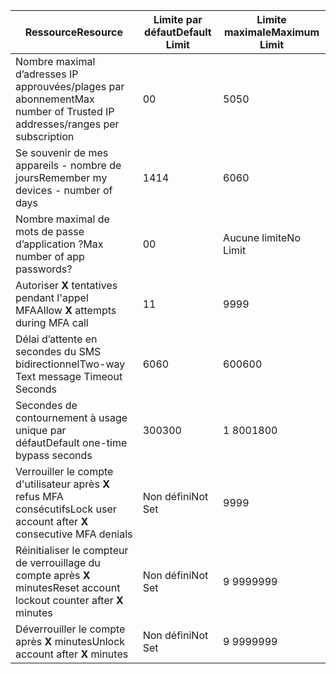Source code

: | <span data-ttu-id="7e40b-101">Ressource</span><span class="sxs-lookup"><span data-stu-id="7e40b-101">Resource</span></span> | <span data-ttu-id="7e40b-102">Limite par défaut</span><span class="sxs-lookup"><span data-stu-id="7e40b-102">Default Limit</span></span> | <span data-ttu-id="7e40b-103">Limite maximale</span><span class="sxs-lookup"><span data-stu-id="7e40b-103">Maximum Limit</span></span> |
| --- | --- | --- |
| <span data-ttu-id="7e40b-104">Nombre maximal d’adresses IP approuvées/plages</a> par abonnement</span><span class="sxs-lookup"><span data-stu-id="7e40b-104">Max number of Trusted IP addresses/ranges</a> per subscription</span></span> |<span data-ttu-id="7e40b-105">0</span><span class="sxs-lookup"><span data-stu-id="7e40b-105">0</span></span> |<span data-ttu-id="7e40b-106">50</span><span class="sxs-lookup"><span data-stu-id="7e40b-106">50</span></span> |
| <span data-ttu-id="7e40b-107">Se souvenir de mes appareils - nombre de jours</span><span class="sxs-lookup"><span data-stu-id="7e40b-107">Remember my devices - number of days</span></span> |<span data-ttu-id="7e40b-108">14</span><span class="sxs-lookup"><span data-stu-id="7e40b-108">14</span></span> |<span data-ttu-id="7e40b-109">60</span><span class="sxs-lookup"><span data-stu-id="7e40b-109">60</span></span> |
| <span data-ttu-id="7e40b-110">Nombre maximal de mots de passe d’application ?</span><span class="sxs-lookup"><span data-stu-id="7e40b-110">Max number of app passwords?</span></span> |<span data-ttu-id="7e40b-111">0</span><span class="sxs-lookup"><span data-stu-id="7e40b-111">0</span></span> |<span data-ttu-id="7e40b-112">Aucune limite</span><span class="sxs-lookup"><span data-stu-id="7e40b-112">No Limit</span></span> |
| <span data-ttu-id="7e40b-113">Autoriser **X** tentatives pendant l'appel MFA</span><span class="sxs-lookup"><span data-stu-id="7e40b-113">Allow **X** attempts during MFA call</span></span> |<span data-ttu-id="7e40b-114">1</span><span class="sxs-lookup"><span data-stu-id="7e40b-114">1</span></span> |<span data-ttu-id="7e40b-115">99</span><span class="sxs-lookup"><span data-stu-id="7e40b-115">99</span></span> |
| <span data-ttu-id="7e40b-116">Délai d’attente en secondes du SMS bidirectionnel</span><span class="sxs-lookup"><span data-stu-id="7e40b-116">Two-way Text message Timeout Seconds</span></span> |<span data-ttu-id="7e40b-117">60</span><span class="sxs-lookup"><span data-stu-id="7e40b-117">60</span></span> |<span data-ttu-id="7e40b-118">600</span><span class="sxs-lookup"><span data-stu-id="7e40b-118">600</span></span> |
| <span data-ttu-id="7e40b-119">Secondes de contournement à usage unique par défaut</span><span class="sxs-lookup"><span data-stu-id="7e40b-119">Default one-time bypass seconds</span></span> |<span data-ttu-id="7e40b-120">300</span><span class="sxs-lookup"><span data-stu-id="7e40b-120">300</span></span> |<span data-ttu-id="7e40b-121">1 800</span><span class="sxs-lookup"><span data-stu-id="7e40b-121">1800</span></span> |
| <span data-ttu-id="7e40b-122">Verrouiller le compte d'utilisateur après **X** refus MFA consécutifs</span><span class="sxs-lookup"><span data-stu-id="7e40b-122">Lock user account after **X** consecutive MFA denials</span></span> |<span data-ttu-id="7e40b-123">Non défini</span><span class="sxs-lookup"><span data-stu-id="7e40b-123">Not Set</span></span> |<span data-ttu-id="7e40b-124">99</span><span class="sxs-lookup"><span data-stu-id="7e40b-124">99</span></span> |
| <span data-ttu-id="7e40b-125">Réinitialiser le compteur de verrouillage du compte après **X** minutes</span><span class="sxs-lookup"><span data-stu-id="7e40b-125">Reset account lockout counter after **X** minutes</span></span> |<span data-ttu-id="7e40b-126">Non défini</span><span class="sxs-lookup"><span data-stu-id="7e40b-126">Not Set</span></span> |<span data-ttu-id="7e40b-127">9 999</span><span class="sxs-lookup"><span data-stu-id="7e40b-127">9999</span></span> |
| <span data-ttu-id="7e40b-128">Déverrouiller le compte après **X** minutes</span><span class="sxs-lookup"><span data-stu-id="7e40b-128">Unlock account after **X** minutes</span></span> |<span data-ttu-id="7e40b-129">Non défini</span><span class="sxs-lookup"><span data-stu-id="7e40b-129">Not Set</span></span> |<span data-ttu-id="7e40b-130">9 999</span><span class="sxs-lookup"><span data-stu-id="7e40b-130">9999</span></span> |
****
**EXERCISE**
Skipping all pictures, set the listing down exactly as written.

**COMPLETED TASK**
Source code

: | <span data-ttu-id="7e40b-101">Ressource</span><span class="sxs-lookup"><span data-stu-id="7e40b-101">Resource</span></span> | <span data-ttu-id="7e40b-102">Limite par défaut</span><span class="sxs-lookup"><span data-stu-id="7e40b-102">Default Limit</span></span> | <span data-ttu-id="7e40b-103">Limite maximale</span><span class="sxs-lookup"><span data-stu-id="7e40b-103">Maximum Limit</span></span> |
| --- | --- | --- |
| <span data-ttu-id="7e40b-104">Nombre maximal d’adresses IP approuvées/plages</a> par abonnement</span><span class="sxs-lookup"><span data-stu-id="7e40b-104">Max number of Trusted IP addresses/ranges</a> per subscription</span></span> |<span data-ttu-id="7e40b-105">0</span><span class="sxs-lookup"><span data-stu-id="7e40b-105">0</span></span> |<span data-ttu-id="7e40b-106">50</span><span class="sxs-lookup"><span data-stu-id="7e40b-106">50</span></span> |
| <span data-ttu-id="7e40b-107">Se souvenir de mes appareils - nombre de jours</span><span class="sxs-lookup"><span data-stu-id="7e40b-107">Remember my devices - number of days</span></span> |<span data-ttu-id="7e40b-108">14</span><span class="sxs-lookup"><span data-stu-id="7e40b-108">14</span></span> |<span data-ttu-id="7e40b-109">60</span><span class="sxs-lookup"><span data-stu-id="7e40b-109">60</span></span> |
| <span data-ttu-id="7e40b-110">Nombre maximal de mots de passe d’application ?</span><span class="sxs-lookup"><span data-stu-id="7e40b-110">Max number of app passwords?</span></span> |<span data-ttu-id="7e40b-111">0</span><span class="sxs-lookup"><span data-stu-id="7e40b-111">0</span></span> |<span data-ttu-id="7e40b-112">Aucune limite</span><span class="sxs-lookup"><span data-stu-id="7e40b-112">No Limit</span></span> |
| <span data-ttu-id="7e40b-113">Autoriser **X** tentatives pendant l'appel MFA</span><span class="sxs-lookup"><span data-stu-id="7e40b-113">Allow **X** attempts during MFA call</span></span> |<span data-ttu-id="7e40b-114">1</span><span class="sxs-lookup"><span data-stu-id="7e40b-114">1</span></span> |<span data-ttu-id="7e40b-115">99</span><span class="sxs-lookup"><span data-stu-id="7e40b-115">99</span></span> |
| <span data-ttu-id="7e40b-116">Délai d’attente en secondes du SMS bidirectionnel</span><span class="sxs-lookup"><span data-stu-id="7e40b-116">Two-way Text message Timeout Seconds</span></span> |<span data-ttu-id="7e40b-117">60</span><span class="sxs-lookup"><span data-stu-id="7e40b-117">60</span></span> |<span data-ttu-id="7e40b-118">600</span><span class="sxs-lookup"><span data-stu-id="7e40b-118">600</span></span> |
| <span data-ttu-id="7e40b-119">Secondes de contournement à usage unique par défaut</span><span class="sxs-lookup"><span data-stu-id="7e40b-119">Default one-time bypass seconds</span></span> |<span data-ttu-id="7e40b-120">300</span><span class="sxs-lookup"><span data-stu-id="7e40b-120">300</span></span> |<span data-ttu-id="7e40b-121">1 800</span><span class="sxs-lookup"><span data-stu-id="7e40b-121">1800</span></span> |
| <span data-ttu-id="7e40b-122">Verrouiller le compte d'utilisateur après **X** refus MFA consécutifs</span><span class="sxs-lookup"><span data-stu-id="7e40b-122">Lock user account after **X** consecutive MFA denials</span></span> |<span data-ttu-id="7e40b-123">Non défini</span><span class="sxs-lookup"><span data-stu-id="7e40b-123">Not Set</span></span> |<span data-ttu-id="7e40b-124">99</span><span class="sxs-lookup"><span data-stu-id="7e40b-124">99</span></span> |
| <span data-ttu-id="7e40b-125">Réinitialiser le compteur de verrouillage du compte après **X** minutes</span><span class="sxs-lookup"><span data-stu-id="7e40b-125">Reset account lockout counter after **X** minutes</span></span> |<span data-ttu-id="7e40b-126">Non défini</span><span class="sxs-lookup"><span data-stu-id="7e40b-126">Not Set</span></span> |<span data-ttu-id="7e40b-127">9 999</span><span class="sxs-lookup"><span data-stu-id="7e40b-127">9999</span></span> |
| <span data-ttu-id="7e40b-128">Déverrouiller le compte après **X** minutes</span><span class="sxs-lookup"><span data-stu-id="7e40b-128">Unlock account after **X** minutes</span></span> |<span data-ttu-id="7e40b-129">Non défini</span><span class="sxs-lookup"><span data-stu-id="7e40b-129">Not Set</span></span> |<span data-ttu-id="7e40b-130">9 999</span><span class="sxs-lookup"><span data-stu-id="7e40b-130">9999</span></span> |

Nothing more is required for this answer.